The present definition of relapse was a conservative compromise among those reported previously. Amling et al. showed that biochemical relapse can vary widely depending on the method used to define PSA failure. They suggested a PSA of 0.4 ng/mL as the optimum threshold to define relapse; others use a threshold as low as 0.2 ng/mL . Although it is possible that a PSA threshold at 0.3 ng/mL with the requirement of two increasing values might have skewed the present biochemical relapse rate to a more favourable outcome, all the clinical relapses in the present series were still preceded by biochemical relapses.
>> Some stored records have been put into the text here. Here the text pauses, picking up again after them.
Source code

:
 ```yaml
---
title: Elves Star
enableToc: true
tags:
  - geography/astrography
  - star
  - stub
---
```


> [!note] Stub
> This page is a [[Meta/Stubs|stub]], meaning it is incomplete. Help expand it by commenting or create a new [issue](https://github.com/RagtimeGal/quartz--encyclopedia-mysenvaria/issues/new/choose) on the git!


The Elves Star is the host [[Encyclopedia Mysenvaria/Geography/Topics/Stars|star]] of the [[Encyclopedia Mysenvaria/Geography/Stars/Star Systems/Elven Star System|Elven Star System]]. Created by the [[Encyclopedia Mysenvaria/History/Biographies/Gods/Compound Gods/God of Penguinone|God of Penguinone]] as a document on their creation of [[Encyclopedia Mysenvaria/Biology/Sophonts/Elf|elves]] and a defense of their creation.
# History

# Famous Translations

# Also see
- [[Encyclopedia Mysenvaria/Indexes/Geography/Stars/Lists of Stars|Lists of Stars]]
Even when using a PSA threshold of 0.4 ng/mL, none of the clinical relapses preceded the biochemical ones.
The report by Lightner et al. showed that investigating a benign DRE yielded completely negative results. We therefore chose not to consider benign irregularities on a DRE as clinical relapse. Such a finding did not alter the therapeutic decision and was deemed irrelevant.
In conclusion, the DRE was never positive if PSA was undetectable after RP. Although a DRE is often used routinely after RP it appears to be safe to reserve it for patients with an increasing PSA level.